A research group at the Hospital for Sick Children in Toronto, Canada (SickKids), has this week announced that through adding a single gene into stem cells they have managed to control the differentiation of the pluripotent cells, which can form more than 200 different tissues, into early...

A research group at the Hospital for Sick Children in Toronto, Canada (SickKids), has this week announced that through adding a single gene into stem cells they have managed to control the differentiation of the pluripotent cells, which can form more than 200 different tissues, into early endoderm cells that can form the basis of organs in the digestive and respiratory systems.


The findings, published in the journal 'Stem Cell', represent a step towards a greater mastery over the often unpredictable and uncontrollable cells, which are hoped one day to form the basis of a diverse range of treatments. As co-author of the study, Dr Janet Rossant, chief of research at SickKids said of stem cells in an interview with the Canadian TV Network 'CTV': "The good news is they can make every cell type. The bad news is they can make every cell type". Thus, one of the main problems hampering stem cell research and treatment development to date has been the inevitable tendency of stem cells to turn into undesired forms of cell and thus to make the production of pure batches of one form of cell incredibly difficult.
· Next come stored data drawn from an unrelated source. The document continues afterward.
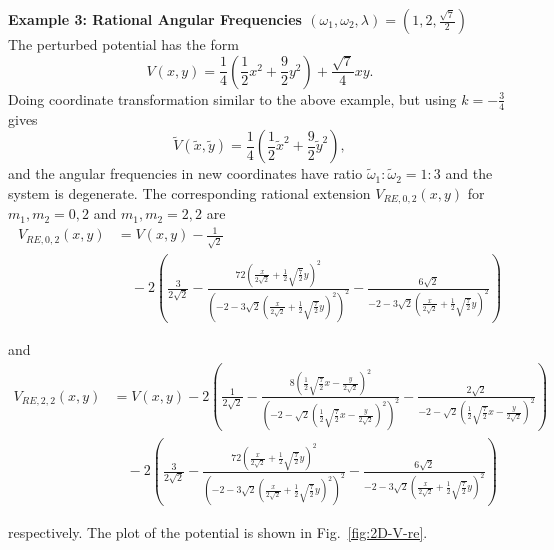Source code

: \documentclass[a4paper, 12pt]{article}
\newcommand{\td}[1]{\tilde{#1}}
\begin{document}
{\bf Example 3: Rational Angular Frequencies \((\omega_1, \omega_2, \lambda) = \left(1, 2, \frac{\sqrt{7}}{2}\right)\)}\\

The perturbed potential has the form
\begin{equation}\label{img-example-2D}
  V(x,y)= \frac{1}{4}\left(\frac{1}{2}x^2+\frac{9}{2}y^2\right)+ \frac{\sqrt{7}}{4} xy.
\end{equation}
Doing coordinate transformation similar to the above example, but using  $k=-\frac{3}{4}$ gives
\[\tilde{V}(\td{x},\td{y})=\frac{1}{4} \left(\frac{1}{2} \td{x}^2+\frac{9}{2}\td{y}^2\right),\]
and the angular frequencies in new coordinates have ratio $\td{\omega}_1:\td{\omega}_2=1:3$ and the system is degenerate. The corresponding rational extension \( V_{RE,0,2}(x, y) \) for \( m_1, m_2 = 0, 2 \) and \( m_1, m_2 = 2, 2 \) are
\begin{align*}
  V_{RE,0,2}(x, y) &=V(x,y) -\frac{1}{\sqrt{2}} \\
  &\quad - 2 \left( \frac{3}{2\sqrt{2}} 
  - \frac{72 \left( \frac{x}{2\sqrt{2}} + \frac{1}{2} \sqrt{\frac{7}{2}} y \right)^2}
         {\left( -2 - 3\sqrt{2} \left( \frac{x}{2\sqrt{2}} + \frac{1}{2} \sqrt{\frac{7}{2}} y \right)^2 \right)^2} 
  - \frac{6\sqrt{2}}
         {-2 - 3\sqrt{2} \left( \frac{x}{2\sqrt{2}} + \frac{1}{2} \sqrt{\frac{7}{2}} y \right)^2} \right)
\end{align*}

and
\begin{align*}
  V_{RE,2,2}(x, y) &= V(x,y)-2 \left( \frac{1}{2\sqrt{2}} 
  - \frac{8 \left( \frac{1}{2} \sqrt{\frac{7}{2}} x - \frac{y}{2\sqrt{2}} \right)^2}
         {\left( -2 - \sqrt{2} \left( \frac{1}{2} \sqrt{\frac{7}{2}} x - \frac{y}{2\sqrt{2}} \right)^2 \right)^2} 
  - \frac{2\sqrt{2}}
         {-2 - \sqrt{2} \left( \frac{1}{2} \sqrt{\frac{7}{2}} x - \frac{y}{2\sqrt{2}} \right)^2} \right) \\
  &\quad - 2 \left( \frac{3}{2\sqrt{2}} 
  - \frac{72 \left( \frac{x}{2\sqrt{2}} + \frac{1}{2} \sqrt{\frac{7}{2}} y \right)^2}
         {\left( -2 - 3\sqrt{2} \left( \frac{x}{2\sqrt{2}} + \frac{1}{2} \sqrt{\frac{7}{2}} y \right)^2 \right)^2} 
  - \frac{6\sqrt{2}}
         {-2 - 3\sqrt{2} \left( \frac{x}{2\sqrt{2}} + \frac{1}{2} \sqrt{\frac{7}{2}} y \right)^2} \right)
\end{align*}

respectively. The plot of the potential is shown in Fig.~\ref{fig:2D-V-re}.
\end{document}
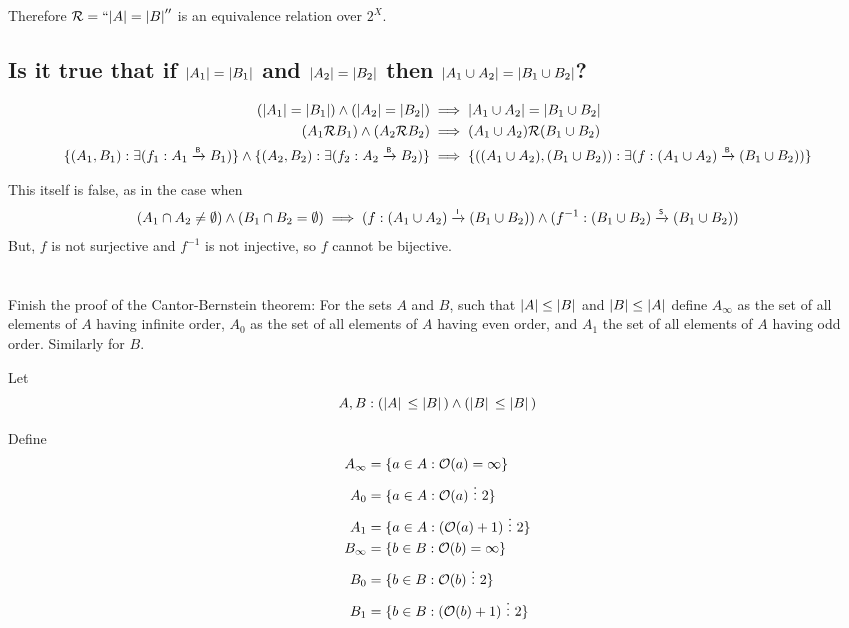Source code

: \documentclass[]{article}
\newcommand{\Rel}{\mathcal{R}}
\newcommand{\toI}{\xrightarrow{\textsf{\tiny I}}}
\newcommand{\toS}{\xrightarrow{\textsf{\tiny S}}}
\newcommand{\divisible}{ \ \vdots \ }
\begin{document}
Therefore $\Rel = ``\abs{A} = \abs{B}''$ is an equivalence relation over $2^X$.

\newpage
\subsection{
	Is it true that if $\abs{A_1}=\abs{B_1}$ and $\abs{A_2}=\abs{B_2}$ 
	then $\abs{A_1 \cup A_2} = \abs{B_1 \cup B_2}$?
}
\begin{align*}
	(\abs{A_1} = \abs{B_1}) \land (\abs{A_2} = \abs{B_2})
		&\implies \abs{A_1 \cup A_2} = \abs{B_1 \cup B_2}\\
	(A_1 \Rel B_1) \land (A_2 \Rel B_2)
		&\implies (A_1 \cup A_2) \Rel (B_1 \cup B_2)\\
	\{(A_1,B_1) : \exists (f_1 : A_1 \xrightarrow{\textsf{\tiny B}} B_1)\}
		\land \{(A_2,B_2) : \exists (f_2 : A_2 \xrightarrow{\textsf{\tiny B}} B_2)\}
		&\implies \{((A_1 \cup A_2), (B_1 \cup B_2)) 
			: \exists (f : (A_1 \cup A_2) \xrightarrow{\textsf{\tiny B}} (B_1 \cup B_2))\}
\end{align*}

This itself is false, as in the case when 
\begin{align*}
	(A_1 \cap A_2 \neq \emptyset) \land (B_1 \cap B_2 = \emptyset)
	\implies (f : (A_1 \cup A_2) \toI (B_1 \cup B_2))
	\land (f^{-1} : (B_1 \cup B_2) \toS (B_1 \cup B_2))
\end{align*}
But, $f$ is not surjective and $f^{-1}$ is not injective, so $f$ cannot be bijective.

\newpage
\section{}
Finish the proof of the Cantor-Bernstein theorem:
For the sets $A$ and $B$, such that $\abs{A} \leq \abs{B}$ and $\abs{B} \leq \abs{A}$
define $A_\infty$ as the set of all elements of $A$ having infinite order,
$A_0$ as the set of all elements of $A$ having even order,
and $A_1$ the set of all elements of $A$ having odd order. Similarly for $B$.

Let
$$A,B : (\abs*{A} \leq \abs*{B}) \land (\abs*{B} \leq \abs*{B})$$

Define
\begin{align*}
	A_\infty &= \{a \in A : \order*{a} = \infty\}\\
	A_0 &= \{a \in A : \order*{a} \divisible 2\}\\
	A_1 &= \{a \in A : (\order*{a} + 1) \divisible 2\}\\
	B_\infty &= \{b \in B : \order*{b} = \infty\}\\
	B_0 &= \{b \in B : \order*{b} \divisible 2 \}\\
	B_1 &= \{b \in B : (\order*{b} + 1) \divisible 2\}\\
\end{align*}
\end{document}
This new technique brings the production of one particular kind of diversified stem cell under some form of control and results in a pure population of progenitor cells that seem to endlessly proliferate; 'a starting population' stated Dr Cheryle Seguin, the lead author of the study, 'that we can tailor to grow the tissue type or the organ we want to replace'.


Previous techniques, such as placing the stem cells in specially formulated growth hormone solutions or by seeding them into particular cultures, have failed to produce consistent results. The new technique, which involves the addition of a gene named SOX17, instead impacts upon gene transcription (the way in which the DNA of the cell is interpreted) and thus means that the stem cell will always differentiate into the same cell type. Having produced a pure population of endoderm progenitor cells it is then far easier to use chemical processes to guide the stem cells into becoming specific tissues such as liver or lung. The genetic technique appears to be so reliable that it renders external factors that would usually impact upon differentiation largely irrelevant. Thus the researchers found that even when the modified stem cells were put into conditions optimised for creating other forms of cells (for instance nerve, gut and muscle) they still became the desired endoderm cells.


In a press statement, SickKids said that controlling stem cell differentiation was 'an important leap' that 'in the future will lead us into new pathways in regenerative medicine'. The research group, which also includes academics from the Stem Cell and Cancer Research Institute at McMaster University and from Mount Sinai Hospital, is now working on applying their technique, which has so far only been used on embryonic stem cell, to 'reprogrammed' adult stem cells.